Risks and benefits of omega 3 fats

Editor—Hooper et al's conclusions that omega 3 fats have no effect on total mortality, combined cardiovascular events, or cancer are somewhat misleading.¹

Firstly, their null findings could be partly explained by the use of the composite end points. They ignore strong biological evidence for the potentially disease specific effects of omega 3 fat. The underlying hypotheses for this study are not clearly stated for the main analyses. Systematic reviews have been published of the effect on mortality from coronary heart disease of long chain omega 3 polyunsaturated fatty acids in randomised controlled trials and fish in prospective cohort studies.²,³

Secondly, the authors focus primarily on the summary estimates from heterogeneous studies.
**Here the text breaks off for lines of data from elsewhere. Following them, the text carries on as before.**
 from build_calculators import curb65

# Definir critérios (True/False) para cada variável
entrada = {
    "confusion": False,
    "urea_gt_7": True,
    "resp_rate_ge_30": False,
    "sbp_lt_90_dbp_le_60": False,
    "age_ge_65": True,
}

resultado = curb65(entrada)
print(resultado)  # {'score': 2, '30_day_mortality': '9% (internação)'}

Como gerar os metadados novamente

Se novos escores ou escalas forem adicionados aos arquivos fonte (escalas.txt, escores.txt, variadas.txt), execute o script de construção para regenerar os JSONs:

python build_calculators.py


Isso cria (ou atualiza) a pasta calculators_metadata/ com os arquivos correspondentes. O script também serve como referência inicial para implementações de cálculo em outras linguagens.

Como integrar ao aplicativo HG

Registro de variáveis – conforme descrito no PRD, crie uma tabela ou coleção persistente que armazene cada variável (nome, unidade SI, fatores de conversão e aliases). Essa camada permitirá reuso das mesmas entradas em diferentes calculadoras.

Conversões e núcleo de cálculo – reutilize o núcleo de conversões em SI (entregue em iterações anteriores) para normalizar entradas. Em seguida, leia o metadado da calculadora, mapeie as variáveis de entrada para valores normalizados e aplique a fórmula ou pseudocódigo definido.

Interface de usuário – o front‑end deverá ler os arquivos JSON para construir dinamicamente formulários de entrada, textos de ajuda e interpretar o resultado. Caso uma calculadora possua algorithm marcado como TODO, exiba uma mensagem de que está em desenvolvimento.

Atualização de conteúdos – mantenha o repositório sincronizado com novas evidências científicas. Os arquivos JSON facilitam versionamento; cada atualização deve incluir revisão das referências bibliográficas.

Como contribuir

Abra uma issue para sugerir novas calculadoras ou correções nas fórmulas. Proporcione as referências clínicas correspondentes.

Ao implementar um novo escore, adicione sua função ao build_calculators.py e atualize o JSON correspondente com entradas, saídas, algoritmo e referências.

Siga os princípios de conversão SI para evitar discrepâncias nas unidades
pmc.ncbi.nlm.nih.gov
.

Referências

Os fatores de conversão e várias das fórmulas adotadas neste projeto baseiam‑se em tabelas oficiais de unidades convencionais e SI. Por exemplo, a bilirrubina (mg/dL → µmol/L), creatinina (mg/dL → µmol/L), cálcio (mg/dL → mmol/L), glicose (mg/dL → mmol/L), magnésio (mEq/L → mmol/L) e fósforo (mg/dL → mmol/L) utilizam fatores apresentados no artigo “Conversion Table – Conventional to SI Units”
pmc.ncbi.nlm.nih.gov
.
Thirdly, Hooper et al exclude 108 potential cohorts that have no omega 3 assessment. Dietary intake of long chain omega 3 fatty acids assessed by dietary instruments is more likely to be a surrogate marker of fish consumption. The effects of dietary long chain omega 3 fatty acid intake cannot be isolated from fish intake. In observational studies, the focus should therefore be on fish consumption rather than intake of long chain omega 3 fatty acid. Hooper et al also compare the most exposed quantile with the least exposed quantile. Since the amounts of omega 3 intake substantially varied between these two extreme groups across individual studies, the combined results may differ depending on the range of omega 3 intake and number of exposure groups in the primary studies.

Fourthly, the authors do not provide data for exploring any dose-response relation or possible threshold for the effects of omega 3 fats on different end points of interest. Neither do they provide further evidence to justify the sufficiency and robustness of their results.

Finally, their study does not distinguish between primary prevention and secondary prevention by omega 3 fatty acids. Mixing them together could lead to misinterpretation of the results.